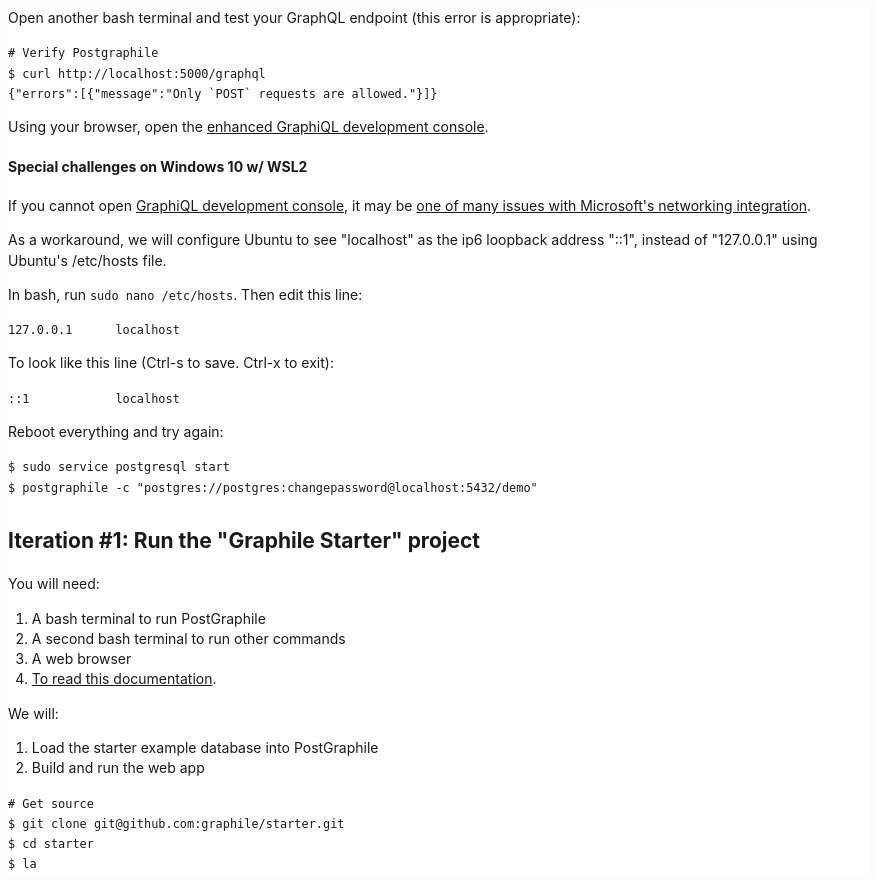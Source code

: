 Open another bash terminal and test your GraphQL endpoint (this error is appropriate):

```
# Verify Postgraphile
$ curl http://localhost:5000/graphql
{"errors":[{"message":"Only `POST` requests are allowed."}]}
```

Using your browser, open the [enhanced GraphiQL development console](http://localhost:5000/graphiql).

#### Special challenges on Windows 10 w/ WSL2

If you cannot open [GraphiQL development console](http://localhost:5000/graphiql), it may be [one of many issues with Microsoft's networking integration](https://github.com/microsoft/WSL/issues/5298#issuecomment-695181844).

As a workaround, we will configure Ubuntu to see "localhost" as the ip6 loopback address "::1", instead of "127.0.0.1" using Ubuntu's /etc/hosts file.

In bash, run `sudo nano /etc/hosts`. Then edit this line:

```
127.0.0.1      localhost
```

To look like this line (Ctrl-s to save. Ctrl-x to exit):

```
::1            localhost
```

Reboot everything and try again:

```
$ sudo service postgresql start
$ postgraphile -c "postgres://postgres:changepassword@localhost:5432/demo"
```

## Iteration #1: Run the "Graphile Starter" project

You will need:

1. A bash terminal to run PostGraphile
2. A second bash terminal to run other commands
3. A web browser
4. [To read this documentation](https://github.com/graphile/starter).

We will:

1. Load the starter example database into PostGraphile
2. Build and run the web app

```
# Get source
$ git clone git@github.com:graphile/starter.git
$ cd starter
$ la
```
::::::
§ Exercise requirements: All lines from the one containing "In bash, run" through the end of the material should be restated exactly, with both end lines kept.

§ Answer section:
In bash, run `sudo nano /etc/hosts`. Then edit this line:

```
127.0.0.1      localhost
```

To look like this line (Ctrl-s to save. Ctrl-x to exit):

```
::1            localhost
```

Reboot everything and try again:

```
$ sudo service postgresql start
$ postgraphile -c "postgres://postgres:changepassword@localhost:5432/demo"
```

## Iteration #1: Run the "Graphile Starter" project

You will need:

1. A bash terminal to run PostGraphile
2. A second bash terminal to run other commands
3. A web browser
4. [To read this documentation](https://github.com/graphile/starter).

We will:

1. Load the starter example database into PostGraphile
2. Build and run the web app

```
# Get source
$ git clone git@github.com:graphile/starter.git
$ cd starter
$ la
```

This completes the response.